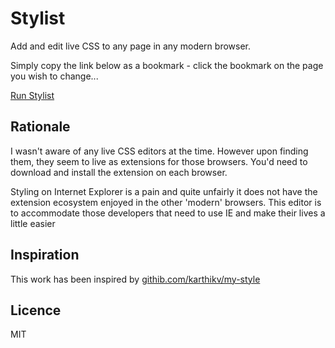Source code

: # Stylist

Add and edit live CSS to any page in any modern browser.

Simply copy the link below as a bookmark - click the bookmark on the page you wish to change...

<a href="javascript:{SCRIPT}">Run Stylist</a>

## Rationale

I wasn't aware of any live CSS editors at the time. However upon finding them, they seem to live as extensions for those browsers. You'd need to download and install the extension on each browser. 
		
Styling on Internet Explorer is a pain and quite unfairly it does not have the extension ecosystem enjoyed in the other 'modern' browsers. This editor is to accommodate those developers that need to use IE and make their lives a little easier

## Inspiration		

This work has been inspired by <a href="http://githib.com/karthikv/my-style">githib.com/karthikv/my-style</a>

## Licence

MIT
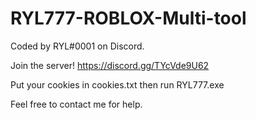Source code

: # RYL777-ROBLOX-Multi-tool

Coded by RYL#0001 on Discord.

Join the server! https://discord.gg/TYcVde9U62

Put your cookies in cookies.txt then run RYL777.exe

Feel free to contact me for help.
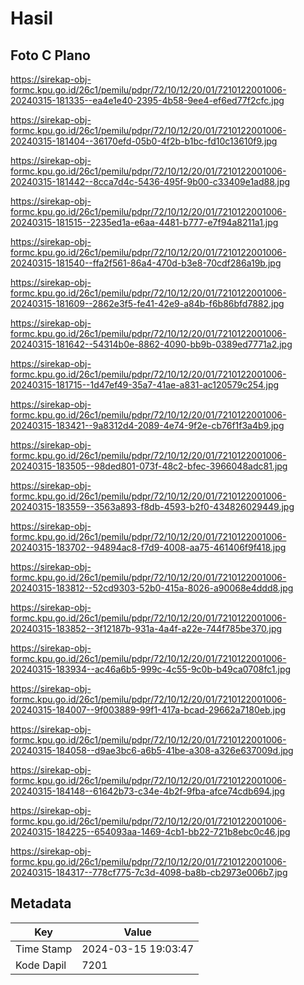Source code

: # Hasil

## Foto C Plano

https://sirekap-obj-formc.kpu.go.id/26c1/pemilu/pdpr/72/10/12/20/01/7210122001006-20240315-181335--ea4e1e40-2395-4b58-9ee4-ef6ed77f2cfc.jpg

https://sirekap-obj-formc.kpu.go.id/26c1/pemilu/pdpr/72/10/12/20/01/7210122001006-20240315-181404--36170efd-05b0-4f2b-b1bc-fd10c13610f9.jpg

https://sirekap-obj-formc.kpu.go.id/26c1/pemilu/pdpr/72/10/12/20/01/7210122001006-20240315-181442--8cca7d4c-5436-495f-9b00-c33409e1ad88.jpg

https://sirekap-obj-formc.kpu.go.id/26c1/pemilu/pdpr/72/10/12/20/01/7210122001006-20240315-181515--2235ed1a-e6aa-4481-b777-e7f94a8211a1.jpg

https://sirekap-obj-formc.kpu.go.id/26c1/pemilu/pdpr/72/10/12/20/01/7210122001006-20240315-181540--ffa2f561-86a4-470d-b3e8-70cdf286a19b.jpg

https://sirekap-obj-formc.kpu.go.id/26c1/pemilu/pdpr/72/10/12/20/01/7210122001006-20240315-181609--2862e3f5-fe41-42e9-a84b-f6b86bfd7882.jpg

https://sirekap-obj-formc.kpu.go.id/26c1/pemilu/pdpr/72/10/12/20/01/7210122001006-20240315-181642--54314b0e-8862-4090-bb9b-0389ed7771a2.jpg

https://sirekap-obj-formc.kpu.go.id/26c1/pemilu/pdpr/72/10/12/20/01/7210122001006-20240315-181715--1d47ef49-35a7-41ae-a831-ac120579c254.jpg

https://sirekap-obj-formc.kpu.go.id/26c1/pemilu/pdpr/72/10/12/20/01/7210122001006-20240315-183421--9a8312d4-2089-4e74-9f2e-cb76f1f3a4b9.jpg

https://sirekap-obj-formc.kpu.go.id/26c1/pemilu/pdpr/72/10/12/20/01/7210122001006-20240315-183505--98ded801-073f-48c2-bfec-3966048adc81.jpg

https://sirekap-obj-formc.kpu.go.id/26c1/pemilu/pdpr/72/10/12/20/01/7210122001006-20240315-183559--3563a893-f8db-4593-b2f0-434826029449.jpg

https://sirekap-obj-formc.kpu.go.id/26c1/pemilu/pdpr/72/10/12/20/01/7210122001006-20240315-183702--94894ac8-f7d9-4008-aa75-461406f9f418.jpg

https://sirekap-obj-formc.kpu.go.id/26c1/pemilu/pdpr/72/10/12/20/01/7210122001006-20240315-183812--52cd9303-52b0-415a-8026-a90068e4ddd8.jpg

https://sirekap-obj-formc.kpu.go.id/26c1/pemilu/pdpr/72/10/12/20/01/7210122001006-20240315-183852--3f12187b-931a-4a4f-a22e-744f785be370.jpg

https://sirekap-obj-formc.kpu.go.id/26c1/pemilu/pdpr/72/10/12/20/01/7210122001006-20240315-183934--ac46a6b5-999c-4c55-9c0b-b49ca0708fc1.jpg

https://sirekap-obj-formc.kpu.go.id/26c1/pemilu/pdpr/72/10/12/20/01/7210122001006-20240315-184007--9f003889-99f1-417a-bcad-29662a7180eb.jpg

https://sirekap-obj-formc.kpu.go.id/26c1/pemilu/pdpr/72/10/12/20/01/7210122001006-20240315-184058--d9ae3bc6-a6b5-41be-a308-a326e637009d.jpg

https://sirekap-obj-formc.kpu.go.id/26c1/pemilu/pdpr/72/10/12/20/01/7210122001006-20240315-184148--61642b73-c34e-4b2f-9fba-afce74cdb694.jpg

https://sirekap-obj-formc.kpu.go.id/26c1/pemilu/pdpr/72/10/12/20/01/7210122001006-20240315-184225--654093aa-1469-4cb1-bb22-721b8ebc0c46.jpg

https://sirekap-obj-formc.kpu.go.id/26c1/pemilu/pdpr/72/10/12/20/01/7210122001006-20240315-184317--778cf775-7c3d-4098-ba8b-cb2973e006b7.jpg


## Metadata

| Key        | Value               |
| ---------- | ------------------- |
| Time Stamp | 2024-03-15 19:03:47 |
| Kode Dapil | 7201                |



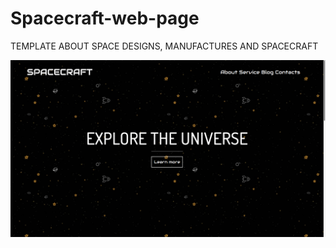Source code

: # Spacecraft-web-page
TEMPLATE ABOUT SPACE DESIGNS, MANUFACTURES AND SPACECRAFT

![Screenshot](scr.png)

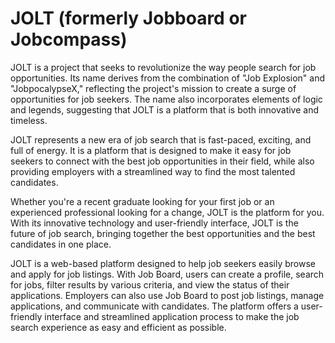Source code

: # JOLT (formerly Jobboard or Jobcompass)

JOLT is a project that seeks to revolutionize the way people search for job opportunities. Its name derives from the combination of "Job Explosion" and "JobpocalypseX," reflecting the project's mission to create a surge of opportunities for job seekers. The name also incorporates elements of logic and legends, suggesting that JOLT is a platform that is both innovative and timeless.

JOLT represents a new era of job search that is fast-paced, exciting, and full of energy. It is a platform that is designed to make it easy for job seekers to connect with the best job opportunities in their field, while also providing employers with a streamlined way to find the most talented candidates.

Whether you're a recent graduate looking for your first job or an experienced professional looking for a change, JOLT is the platform for you. With its innovative technology and user-friendly interface, JOLT is the future of job search, bringing together the best opportunities and the best candidates in one place.

JOLT is a web-based platform designed to help job seekers easily browse and apply for job listings. With Job Board, users can create a profile, search for jobs, filter results by various criteria, and view the status of their applications. Employers can also use Job Board to post job listings, manage applications, and communicate with candidates. The platform offers a user-friendly interface and streamlined application process to make the job search experience as easy and efficient as possible.
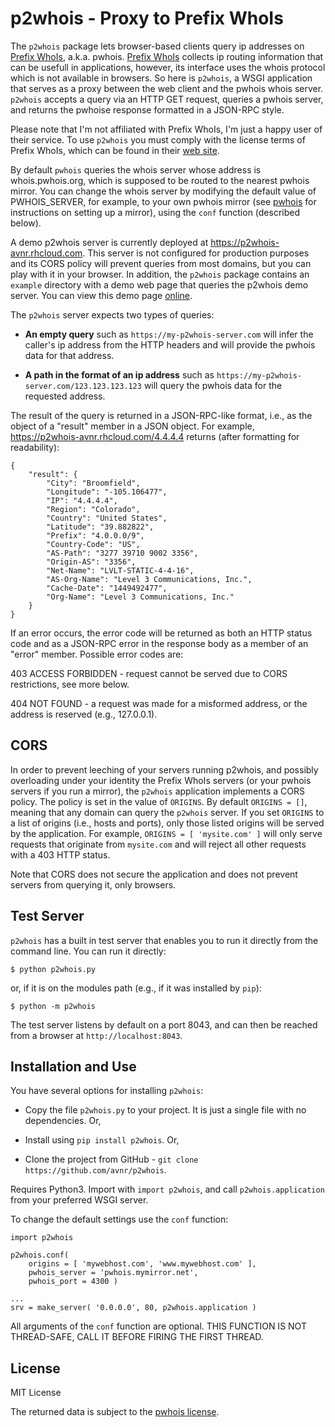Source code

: p2whois - Proxy to Prefix WhoIs
===

The `p2whois` package lets browser-based clients query ip addresses on [Prefix WhoIs][pwhois], a.k.a. pwhois. [Prefix
WhoIs][pwhois] collects ip routing information that can be usefull in applications, however, its interface uses
the whois protocol which is not available in browsers. So here is `p2whois`, a WSGI application that serves
as a proxy between the web client and the pwhois whois server. `p2whois` accepts a query via an HTTP GET request,
queries a pwhois server, and returns the pwhoise response formatted in a JSON-RPC style.

Please note that I'm not affiliated with Prefix WhoIs, I'm just a happy user of their service. To use
`p2whois` you must comply with the license terms of Prefix WhoIs, which can be found in their [web site][pwhois].

By default `pwhois` queries the whois server whose address is whois.pwhois.org, which is supposed to be routed
to the nearest pwhois mirror. You can change the whois server by modifying the default value of PWHOIS_SERVER,
for example, to your own pwhois mirror (see [pwhois] for instructions on setting up a mirror), using the
`conf` function (described below).

A demo p2whois server is currently deployed at <https://p2whois-avnr.rhcloud.com>. This server is not
configured for production purposes and its CORS policy will prevent queries from most domains, but you can play
with it in your browser. In addition, the `p2whois` package contains an `example` directory with a demo web
page that queries the p2whois demo server. You can view this demo page
[online](http://htmlpreview.github.io/?https://raw.github.com/avnr/p2whois/master/example/index.html).

The `p2whois` server expects two types of queries:

- **An empty query** such as `https://my-p2whois-server.com` will infer the caller's ip address from the HTTP
headers and will provide the pwhois data for that address.

- **A path in the format of an ip address** such as `https://my-p2whois-server.com/123.123.123.123` will query
the pwhois data for the requested address.

The result of the query is returned in a JSON-RPC-like format, i.e., as the object of a "result" member in a
JSON object. For example, <https://p2whois-avnr.rhcloud.com/4.4.4.4> returns (after formatting for
readability):

    {
        "result": {
            "City": "Broomfield",
            "Longitude": "-105.106477",
            "IP": "4.4.4.4",
            "Region": "Colorado",
            "Country": "United States",
            "Latitude": "39.882822",
            "Prefix": "4.0.0.0/9",
            "Country-Code": "US",
            "AS-Path": "3277 39710 9002 3356",
            "Origin-AS": "3356",
            "Net-Name": "LVLT-STATIC-4-4-16",
            "AS-Org-Name": "Level 3 Communications, Inc.",
            "Cache-Date": "1449492477",
            "Org-Name": "Level 3 Communications, Inc."
        }
    }

If an error occurs, the error code will be returned as both an HTTP status code and as a JSON-RPC error in
the response body as a member of an "error" member. Possible error codes are:

403 ACCESS FORBIDDEN - request cannot be served due to CORS restrictions, see more below.

404 NOT FOUND - a request was made for a misformed address, or the address is reserved (e.g., 127.0.0.1).


CORS
---

In order to prevent leeching of your servers running p2whois, and possibly overloading under your identity
the Prefix WhoIs servers (or your pwhois servers if you run a mirror), the `p2whois` application implements a CORS
policy. The policy is set in the value of `ORIGINS`. By default `ORIGINS = []`, meaning that any domain
can query the `p2whois` server. If you set `ORIGINS` to a list of origins (i.e., hosts and ports), only those
listed origins will be served by the application. For example, `ORIGINS = [ 'mysite.com' ]` will only serve requests
that originate from `mysite.com` and will reject all other requests with a 403 HTTP status.

Note that CORS does not secure the application and does not prevent servers from querying it, only browsers.

Test Server
---

`p2whois` has a built in test server that enables you to run it directly from the command line. You can run it
directly:

    $ python p2whois.py

or, if it is on the modules path (e.g., if it was installed by `pip`):

    $ python -m p2whois

The test server listens by default on a port 8043, and can then be reached from a browser at 
`http://localhost:8043`.

Installation and Use
---

You have several options for installing `p2whois`:

- Copy the file `p2whois.py` to your project. It is just a single file with no dependencies. Or,

- Install using `pip install p2whois`. Or,

- Clone the project from GitHub - `git clone https://github.com/avnr/p2whois`.

Requires Python3. Import with `import p2whois`, and call `p2whois.application` from your preferred WSGI server.

To change the default settings use the `conf` function:

    import p2whois
    
    p2whois.conf(
        origins = [ 'mywebhost.com', 'www.mywebhost.com' ],
        pwhois_server = 'pwhois.mymirror.net',
        pwhois_port = 4300 )
    
    ...
    srv = make_server( '0.0.0.0', 80, p2whois.application )
        
All arguments of the `conf` function are optional. THIS FUNCTION IS NOT THREAD-SAFE, CALL IT BEFORE FIRING
THE FIRST THREAD.

License
---

MIT License

The returned data is subject to the [pwhois license][pwhois].


[pwhois]: http://pwhois.org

• [Directions]
With all pictures removed, reproduce the lines from the top of the entries above through the line containing "Coded by RYL#0001 on Discord.", exactly as written.

• [Task output]
Source code

: # Stylist

Add and edit live CSS to any page in any modern browser.

Simply copy the link below as a bookmark - click the bookmark on the page you wish to change...

<a href="javascript:{SCRIPT}">Run Stylist</a>

## Rationale

I wasn't aware of any live CSS editors at the time. However upon finding them, they seem to live as extensions for those browsers. You'd need to download and install the extension on each browser. 
		
Styling on Internet Explorer is a pain and quite unfairly it does not have the extension ecosystem enjoyed in the other 'modern' browsers. This editor is to accommodate those developers that need to use IE and make their lives a little easier

## Inspiration		

This work has been inspired by <a href="http://githib.com/karthikv/my-style">githib.com/karthikv/my-style</a>

## Licence

MIT
Source code

: # RYL777-ROBLOX-Multi-tool

Coded by RYL#0001 on Discord.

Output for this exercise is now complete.